Exactly as written, write out the lines below from the first to the one containing "<h2>Goal</h2>", inclusive. Pictures do not belong in the copy.
START RECORDS SHOWN
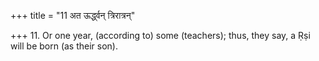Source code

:+++
title = "11 अत ऊर्द्ध्वन् त्रिरात्रन्"

+++
11. Or one year, (according to) some (teachers); thus, they say, a Ṛṣi will be born (as their son).
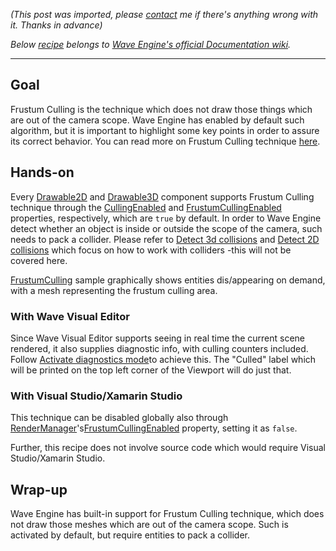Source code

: *(This post was imported, please [contact](/?i=contact) me if there's anything wrong with it. Thanks in advance)*

<em>Below <a href="https://github.com/WaveEngine/Documentation/wiki/Frustum-Culling">recipe</a> belongs to <a href="https://github.com/WaveEngine/Documentation/wiki">Wave Engine's official Documentation wiki</a>.</em>

<hr />

<h2>Goal</h2>
Frustum Culling is the technique which does not draw those things which are out of the camera scope. Wave Engine has enabled by default such algorithm, but it is important to highlight some key points in order to assure its correct behavior. You can read more on Frustum Culling technique <a href="https://en.wikipedia.org/wiki/Hidden_surface_determination">here</a>.
<h2><a id="user-content-hands-on" class="anchor" href="https://github.com/WaveEngine/Documentation/wiki/Frustum-Culling#hands-on"></a>Hands-on</h2>
Every <a href="http://doc.waveengine.net/index.html#topic_000000000000104C.html">Drawable2D</a> and <a href="http://doc.waveengine.net/index.html#topic_0000000000001059.html">Drawable3D</a> component supports Frustum Culling technique through the <a href="http://doc.waveengine.net/index.html#topic_0000000000001052.html">CullingEnabled</a> and <a href="http://doc.waveengine.net/index.html#topic_000000000000105A.html">FrustumCullingEnabled</a> properties, respectively, which are <code>true</code> by default. In order to Wave Engine detect whether an object is inside or outside the scope of the camera, such needs to pack a collider. Please refer to <a class="internal present" href="https://github.com/WaveEngine/Documentation/wiki/Detect-3d-collisions">Detect 3d collisions</a> and <a class="internal present" href="https://github.com/WaveEngine/Documentation/wiki/Detect-2d-collisions">Detect 2D collisions</a> which focus on how to work with colliders -this will not be covered here.

<a href="https://github.com/WaveEngine/Samples/tree/master/Performance/FrustumCulling">FrustumCulling</a> sample graphically shows entities dis/appearing on demand, with a mesh representing the frustum culling area.
<h3><a id="user-content-with-wave-visual-editor" class="anchor" href="https://github.com/WaveEngine/Documentation/wiki/Frustum-Culling#with-wave-visual-editor"></a>With Wave Visual Editor</h3>
Since Wave Visual Editor supports seeing in real time the current scene rendered, it also supplies diagnostic info, with culling counters included. Follow <a class="internal present" href="https://github.com/WaveEngine/Documentation/wiki/Activate-diagnostics-mode">Activate diagnostics mode</a>to achieve this. The "Culled" label which will be printed on the top left corner of the Viewport will do just that.
<h3><a id="user-content-with-visual-studioxamarin-studio" class="anchor" href="https://github.com/WaveEngine/Documentation/wiki/Frustum-Culling#with-visual-studioxamarin-studio"></a>With Visual Studio/Xamarin Studio</h3>
This technique can be disabled globally also through <a href="http://doc.waveengine.net/index.html#topic_0000000000001289.html">RenderManager</a>'s<a href="http://doc.waveengine.net/index.html#topic_000000000000129D.html">FrustumCullingEnabled</a> property, setting it as <code>false</code>.

Further, this recipe does not involve source code which would require Visual Studio/Xamarin Studio.
<h2><a id="user-content-wrap-up" class="anchor" href="https://github.com/WaveEngine/Documentation/wiki/Frustum-Culling#wrap-up"></a>Wrap-up</h2>
Wave Engine has built-in support for Frustum Culling technique, which does not draw those meshes which are out of the camera scope. Such is activated by default, but require entities to pack a collider.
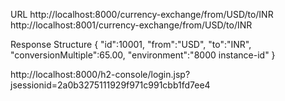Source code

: URL
http://localhost:8000/currency-exchange/from/USD/to/INR
http://localhost:8001/currency-exchange/from/USD/to/INR



Response Structure
{
   "id":10001,
   "from":"USD",
   "to":"INR",
   "conversionMultiple":65.00,
   "environment":"8000 instance-id"
}


http://localhost:8000/h2-console/login.jsp?jsessionid=2a0b3275111929f971c991cbb1fd7ee4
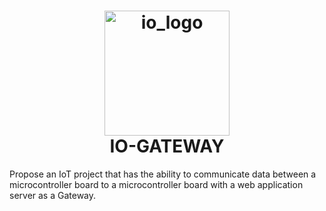 <h1 align="center">
  <img src="https://github.com/user-attachments/assets/cb8a947b-8ce8-40bd-9827-9ee32c7c0fda" alt="io_logo" width="200"/>  
  <br>IO-GATEWAY
</h1>

Propose an IoT project that has the ability to communicate data between a microcontroller board to a microcontroller board with a web application server as a Gateway.
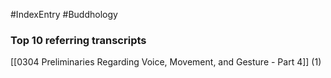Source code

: #IndexEntry #Buddhology

### Top 10 referring transcripts
[[0304 Preliminaries Regarding Voice, Movement, and Gesture - Part 4]] (1)

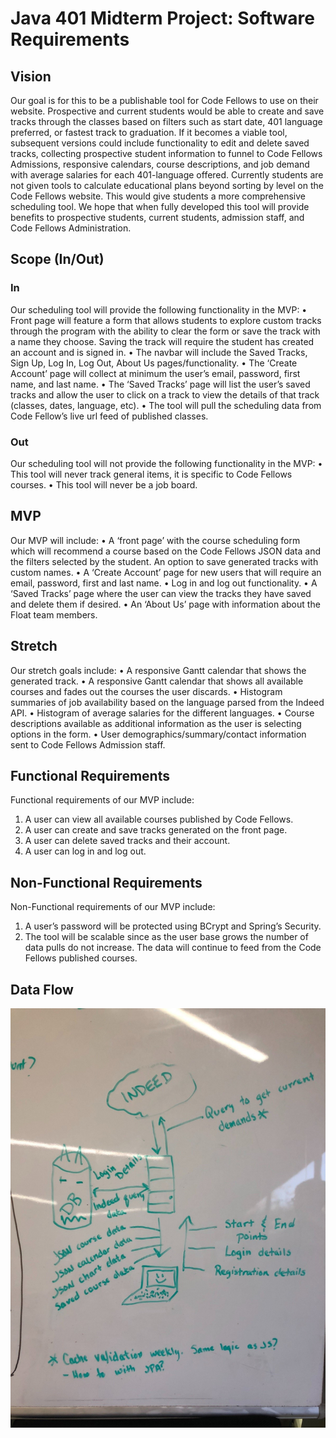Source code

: # Java 401 Midterm Project: Software Requirements

## Vision
Our goal is for this to be a publishable tool for Code Fellows to use on their website. Prospective and current students would be able to create and save tracks through the classes based on filters such as start date, 401 language preferred, or fastest track to graduation. If it becomes a viable tool, subsequent versions could include functionality to edit and delete saved tracks, collecting prospective student information to funnel to Code Fellows Admissions, responsive calendars, course descriptions, and job demand with average salaries for each 401-language offered. Currently students are not given tools to calculate educational plans beyond sorting by level on the Code Fellows website. This would give students a more comprehensive scheduling tool. We hope that when fully developed this tool will provide benefits to prospective students, current students, admission staff, and Code Fellows Administration.

## Scope (In/Out)
### In
Our scheduling tool will provide the following functionality in the MVP:
•	Front page will feature a form that allows students to explore custom tracks through the program with the ability to clear the form or save the track with a name they choose. Saving the track will require the student has created an account and is signed in.
•	The navbar will include the Saved Tracks, Sign Up, Log In, Log Out, About Us pages/functionality.
•	The ‘Create Account’ page will collect at minimum the user’s email, password, first name, and last name.
•	The ‘Saved Tracks’ page will list the user’s saved tracks and allow the user to click on a track to view the details of that track (classes, dates, language, etc).
•	The tool will pull the scheduling data from Code Fellow’s live url feed of published classes.
### Out
Our scheduling tool will not provide the following functionality in the MVP:
•	This tool will never track general items, it is specific to Code Fellows courses.
•	This tool will never be a job board.
## MVP
Our MVP will include:
•	A ‘front page’ with the course scheduling form which will recommend a course based on the Code Fellows JSON data and the filters selected by the student. An option to save generated tracks with custom names.
•	A ‘Create Account’ page for new users that will require an email, password, first and last name.
•	Log in and log out functionality.
•	A ‘Saved Tracks’ page where the user can view the tracks they have saved and delete them if desired.
•	An ‘About Us’ page with information about the Float team members.
## Stretch
Our stretch goals include:
•	A responsive Gantt calendar that shows the generated track.
•	A responsive Gantt calendar that shows all available courses and fades out the courses the user discards.
•	Histogram summaries of job availability based on the language parsed from the Indeed API.
•	Histogram of average salaries for the different languages.
•	Course descriptions available as additional information as the user is selecting options in the form.
•	User demographics/summary/contact information sent to Code Fellows Admission staff.
## Functional Requirements
Functional requirements of our MVP include:
1.	A user can view all available courses published by Code Fellows.
2.	A user can create and save tracks generated on the front page.
3.	A user can delete saved tracks and their account.
4.	A user can log in and log out.
## Non-Functional Requirements
Non-Functional requirements of our MVP include:
1.	A user’s password will be protected using BCrypt and Spring’s Security.
2.	The tool will be scalable since as the user base grows the number of data pulls do not increase. The data will continue to feed from the Code Fellows published courses.
## Data Flow
 
![alt text](/assets/DataFlow.jpg)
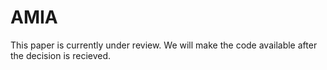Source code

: # AMIA

This paper is currently under review. We will make the code available after the decision is recieved.
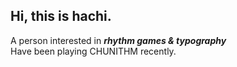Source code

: ## Hi, this is hachi.
A person interested in ***rhythm games & typography*** <br>
Have been playing CHUNITHM recently.
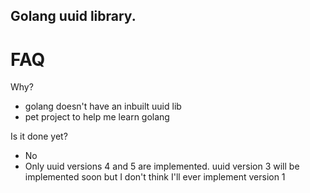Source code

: ## Golang uuid library.


# FAQ
                
Why?         
* golang doesn't have an inbuilt uuid lib
* pet project to help me learn golang                                

Is it done yet?             
* No
* Only uuid versions 4 and 5 are implemented. uuid version 3 will be implemented soon 
but I don't think I'll ever implement version 1
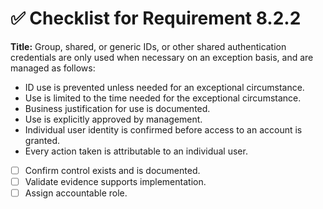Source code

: # ✅ Checklist for Requirement 8.2.2

**Title:** Group, shared, or generic IDs, or other shared authentication credentials are only used when necessary on an exception basis, and are managed as follows:
- ID use is prevented unless needed for an exceptional circumstance. 
- Use is limited to the time needed for the exceptional circumstance. 
- Business justification for use is documented. 
- Use is explicitly approved by management. 
- Individual user identity is confirmed before access to an account is granted. 
- Every action taken is attributable to an individual user.

- [ ] Confirm control exists and is documented.
- [ ] Validate evidence supports implementation.
- [ ] Assign accountable role.
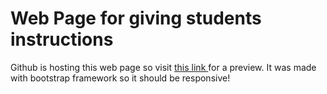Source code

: # Web Page for giving students instructions
Github is hosting this web page so visit [this link ](ivamate.github.io) for a preview.
It was made with bootstrap framework so it should be responsive!
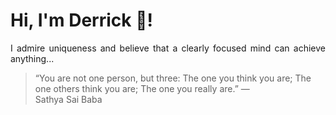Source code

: # Hi, I'm Derrick 👋!
<p align="justify">I admire uniqueness and believe that a clearly focused mind can achieve anything...</p> 
<!-- #quote-start -->
<blockquote>&ldquo;You are not one person, but three: The one you think you are; The one others think you are; The one you really are.&rdquo; &mdash; <footer>Sathya Sai Baba</footer></blockquote>
<!-- #quote-end -->
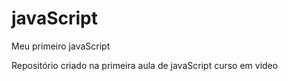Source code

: # javaScript
 Meu primeiro javaScript

 Repositório criado na primeira aula de javaScript curso em video
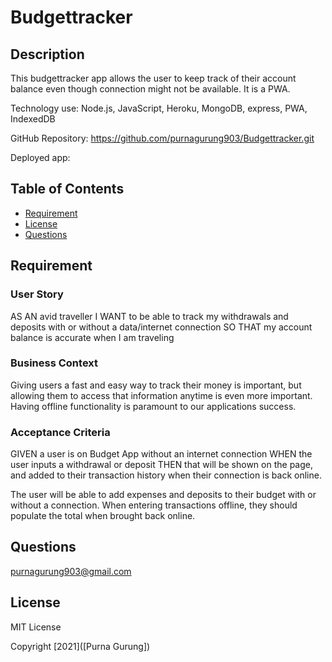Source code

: # Budgettracker

## Description
This budgettracker app allows the user to keep track of their account balance even though  connection might not be available. It is a PWA.

Technology use: Node.js, JavaScript, Heroku, MongoDB, express, PWA, IndexedDB

GitHub Repository: https://github.com/purnagurung903/Budgettracker.git

Deployed app:

## Table of Contents
   
  * [Requirement](#Requirement)
  * [License](#license)
  * [Questions](#Questions)
  
## Requirement

### User Story
AS AN avid traveller
I WANT to be able to track my withdrawals and deposits with or without a data/internet connection
SO THAT my account balance is accurate when I am traveling

### Business Context
Giving users a fast and easy way to track their money is important, but allowing them to access that information anytime is even more important. Having offline functionality is paramount to our applications success.

### Acceptance Criteria
GIVEN a user is on Budget App without an internet connection
WHEN the user inputs a withdrawal or deposit
THEN that will be shown on the page, and added to their transaction history when their connection is back online.

The user will be able to add expenses and deposits to their budget with or without a connection. When entering transactions offline, they should populate the total when brought back online.

## Questions
purnagurung903@gmail.com

## License
MIT License

Copyright [2021]([Purna Gurung])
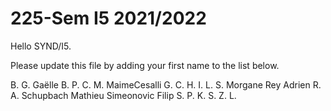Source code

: # 225-Sem I5 2021/2022

Hello SYND/I5.

Please update this file by adding
your first name to the list below.

B. G. Gaëlle
B. P.
C. M.
MaimeCesalli
G. C.
H. I.
L. S.
Morgane
Rey Adrien
R. A.
Schupbach Mathieu
Simeonovic Filip
S. P.
K. S.
Z. L.
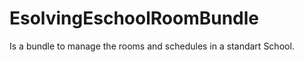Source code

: EsolvingEschoolRoomBundle
=========================

Is a bundle to manage the rooms and schedules in a standart School.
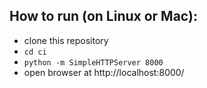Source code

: ## How to run (on Linux or Mac):
   + clone this repository
   + `cd ci`
   + `python -m SimpleHTTPServer 8000`
   + open browser at http://localhost:8000/
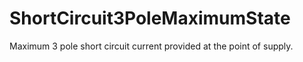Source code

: ShortCircuit3PoleMaximumState
=============================

Maximum 3 pole short circuit current provided at the point of supply.
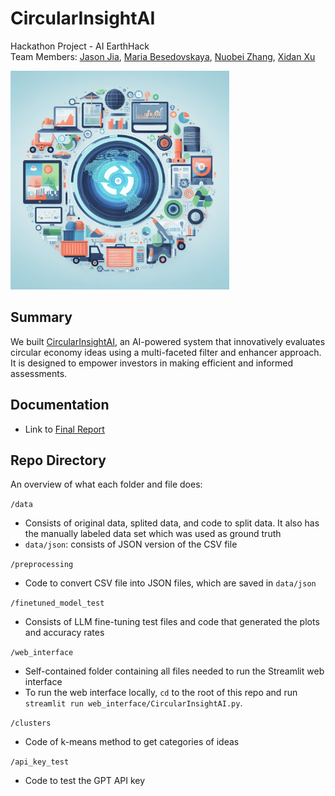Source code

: # CircularInsightAI
Hackathon Project - AI EarthHack <br>
Team Members: [Jason Jia](https://www.linkedin.com/in/jasonjiajs/), [Maria Besedovskaya](https://www.linkedin.com/in/mariabesedovskaya/), [Nuobei Zhang](https://www.linkedin.com/in/nuobeizhang/), [Xidan Xu](https://www.linkedin.com/in/xidan-xu/)

<img src="readme_banner.jpeg" alt="banner" height="350">

## Summary
We built [CircularInsightAI](https://circularinsightai-ai-earthhack.streamlit.app/), an AI-powered system that innovatively evaluates circular economy ideas using a multi-faceted filter and enhancer approach. It is designed to empower investors in making efficient and informed assessments.

## Documentation
- Link to [Final Report](https://docs.google.com/document/d/1gNMZ4yrDLwVwqaGnleMvuPU7mQ7gQR77j5N13ePDV28/edit?usp=sharing)

## Repo Directory

An overview of what each folder and file does:

`/data`

- Consists of original data, splited data, and code to split data. It also has the manually labeled data set which was used as ground truth
- `data/json`: consists of JSON version of the CSV file

`/preprocessing`

- Code to convert CSV file into JSON files, which are saved in `data/json`

`/finetuned_model_test`

- Consists of LLM fine-tuning test files and code that generated the plots and accuracy rates

`/web_interface`

- Self-contained folder containing all files needed to run the Streamlit web interface
- To run the web interface locally, `cd` to the root of this repo and run `streamlit run web_interface/CircularInsightAI.py`.

`/clusters`

- Code of k-means method to get categories of ideas

`/api_key_test`

- Code to test the GPT API key
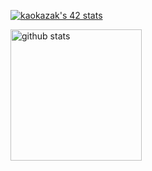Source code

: [![kaokazak's 42 stats](https://badge42.coday.fr/api/v2/clvkv4lpp3585701p4ami8i83a/stats?cursusId=21&coalitionId=309)](https://github.com/Coday-meric/badge42)

<img alt="github stats" height="210px" src="https://github-readme-stats.vercel.app/api?username=Gatoll&theme=onedark&show_icons=ture" />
END RECORDS SHOWN
→ RESULT
Source code

:+++
title = "11 अत ऊर्द्ध्वन् त्रिरात्रन्"

+++
11. Or one year, (according to) some (teachers); thus, they say, a Ṛṣi will be born (as their son).
Source code

: *(This post was imported, please [contact](/?i=contact) me if there's anything wrong with it. Thanks in advance)*

<em>Below <a href="https://github.com/WaveEngine/Documentation/wiki/Frustum-Culling">recipe</a> belongs to <a href="https://github.com/WaveEngine/Documentation/wiki">Wave Engine's official Documentation wiki</a>.</em>

<hr />

<h2>Goal</h2>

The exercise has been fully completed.